Humphrey finì per ottenere la nomination senza avere partecipato alle primarie in nessuno degli stati in cui si tenevano. Questo sistema pilotato dai capi del partito fu molto contestato durante la convention, soprattutto per le sproporzioni che generava nelle rappresentanze dei delegati: pochissimi erano neri o ispanici, pochissime erano le donne. E da quelle contestazioni nacque una commissione che propose e poi ottenne il sistema odierno delle primarie: che oggi molti accusano di avere consentito eccessi opposti, dando grande potere ai ridotti numeri di partecipazione alle primarie, ai populismi e ai candidati più capaci di mobilitare gli estremismi.

Politicamente il tema di maggior frattura tra le correnti e i candidati in quella convention fu il sostegno alla guerra in Vietnam e la posizione da tenere rispetto alle trattative di pace che erano in corso a Parigi. E la guerra in Vietnam fu soprattutto l’argomento centrale delle proteste che vennero organizzate dai movimenti giovanili per i diritti che nel 1968 ebbero un periodo di straordinario e mai visto protagonismo nel cambiare società e politica di molti paesi occidentali.

Ma il sindaco Daley fece da subito una scelta di divieto e di repressione di qualunque manifestazione che potesse appannare la sua esibizione di successo nell’organizzazione della convention, e mobilitò uno schieramento di forze di polizia e Guardia nazionale senza precedenti, trasformando ampie parti della città in zone militarizzate, con una gestione che un senatore dal palco della convention definì «da Gestapo», tra le vivaci proteste di Daley e dei suoi sostenitori, in uno dei molti tumulti che avvennero all’interno della sala in quei giorni.

Una manifestante contro la guerra in Vietnam durante la convention di Chicago. (Hulton Archive/Getty Images)

Le violenze maggiori però avvennero per le strade della città, in pieno centro e vicino al Grant Park, dove si riunirono più spesso le migliaia di manifestanti arrivati a Chicago: la polizia li caricò bastonandoli e picchiandoli in più occasioni, ripresa dalle dirette televisive delle reti arrivate a seguire la convention.

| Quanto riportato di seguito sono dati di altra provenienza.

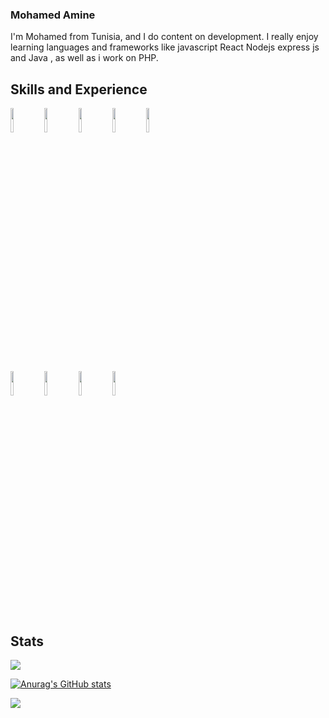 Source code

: ### Mohamed Amine 

I'm Mohamed from Tunisia, and I do content on development. I really enjoy learning languages and frameworks like javascript React Nodejs express js and Java , as well as i work on PHP.

## Skills and Experience

<code><img width="10%" src="https://www.vectorlogo.zone/logos/w3_html5/w3_html5-ar21.svg"></code>
<code><img width="10%" src="https://www.vectorlogo.zone/logos/w3_css/w3_css-ar21.svg"></code>
<code><img width="10%" src="https://www.vectorlogo.zone/logos/javascript/javascript-ar21.svg"></code>
<code><img width="10%" src="https://www.vectorlogo.zone/logos/java/java-ar21.svg"></code>
<code><img width="10%" src="https://www.vectorlogo.zone/logos/nodejs/nodejs-ar21.svg"></code>


<br />
<code><img width="10%" src="https://www.vectorlogo.zone/logos/expressjs/expressjs-ar21.svg"></code>
<code><img width="10%" src="https://www.vectorlogo.zone/logos/reactjs/reactjs-ar21.svg"></code>
<code><img width="10%" src="https://www.vectorlogo.zone/logos/git-scm/git-scm-ar21.svg"></code>
<code><img width="10%" src="https://www.vectorlogo.zone/logos/github/github-ar21.svg"></code>



## Stats

<img src="https://github-readme-stats.vercel.app/api/top-langs?username=MO92hamed&layout=compact"/>

[![Anurag's GitHub stats](https://github-readme-stats.vercel.app/api?username=MO92hamed)](https://github.com/anuraghazra/github-readme-stats)

<img src="https://github-readme-streak-stats.herokuapp.com/?user=MO92hamed"/>
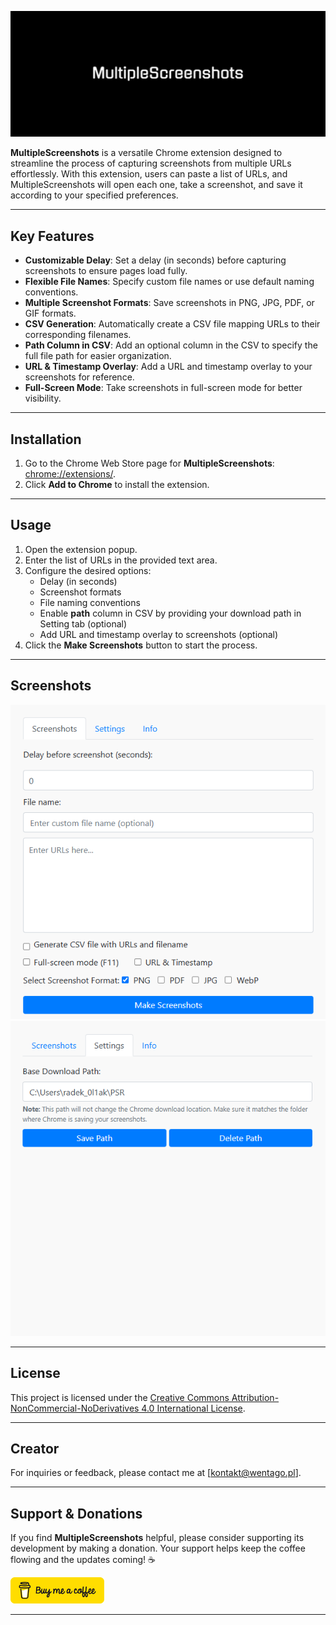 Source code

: ![Extension logo](icons/logo.png)

**MultipleScreenshots** is a versatile Chrome extension designed to streamline the process of capturing screenshots from multiple URLs effortlessly. With this extension, users can paste a list of URLs, and MultipleScreenshots will open each one, take a screenshot, and save it according to your specified preferences.

---

## Key Features

- **Customizable Delay**: Set a delay (in seconds) before capturing screenshots to ensure pages load fully.
- **Flexible File Names**: Specify custom file names or use default naming conventions.
- **Multiple Screenshot Formats**: Save screenshots in PNG, JPG, PDF, or GIF formats.
- **CSV Generation**: Automatically create a CSV file mapping URLs to their corresponding filenames.
- **Path Column in CSV**: Add an optional column in the CSV to specify the full file path for easier organization.
- **URL & Timestamp Overlay**: Add a URL and timestamp overlay to your screenshots for reference.
- **Full-Screen Mode**: Take screenshots in full-screen mode for better visibility.

---

## Installation

1. Go to the Chrome Web Store page for **MultipleScreenshots**:
   [chrome://extensions/](https://chromewebstore.google.com/detail/multiplescreenshots/gbgeckhegkbgdlfpcgjdhdckdfcimmbc).
2. Click **Add to Chrome** to install the extension.

---

## Usage

1. Open the extension popup.
2. Enter the list of URLs in the provided text area.
3. Configure the desired options:
   - Delay (in seconds)
   - Screenshot formats
   - File naming conventions
   - Enable **path** column in CSV by providing your download path in Setting tab (optional)
   - Add URL and timestamp overlay to screenshots (optional)
4. Click the **Make Screenshots** button to start the process.

---

## Screenshots

![Extension Popup](icons/demo_1.png)![Extension Popup](icons/Demo_2.png)


---

## License

This project is licensed under the [Creative Commons Attribution-NonCommercial-NoDerivatives 4.0 International License](LICENSE).

---

## Creator
For inquiries or feedback, please contact me at [kontakt@wentago.pl].

---

## Support & Donations

If you find **MultipleScreenshots** helpful, please consider supporting its development by making a donation. Your support helps keep the coffee flowing and the updates coming! ☕

<a href="https://buymeacoffee.com/skolmowski" target="_blank">
  <img src="icons/bmc-button.png" alt="Buy Me a Coffee" style="width: 150px; height: auto;">
</a>

---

Ma malgrado i cori dei manifestanti, the whole world’s watching, la gran parte del pubblico americano approvò quello che ritenne un necessario ristabilire l’ordine di fronte alle violazioni della legge e alle insurrezioni come vennero raccontate dall’establishment politico.

Solo nei decenni successivi la spietatezza e l’illegalità di quelle repressioni furono più ampiamente riconosciute, a cominciare dalle sentenze che assolsero da gran parte delle accuse più gravi i molti manifestanti arrestati in quei giorni (il processo più famoso, quello detto ai “Chicago seven”, è raccontato in un film scritto e diretto da Aaron Sorkin, l’autore di The West Wing).

Un manifestante fermato dalla polizia. (APA/Getty Images)

Alla fine la convention scelse Humphrey, anche grazie a una sua posizione di compromesso sulle trattative per il Vietnam che però gli alienò parte dell’elettorato. Questo e il disastro mostrato al paese in quei giorni a Chicago furono secondo molti storici quello che gli fece perdere le elezioni con solo lo 0,7 per cento di distacco a favore del candidato Repubblicano Richard Nixon, che divenne presidente nel gennaio 1969.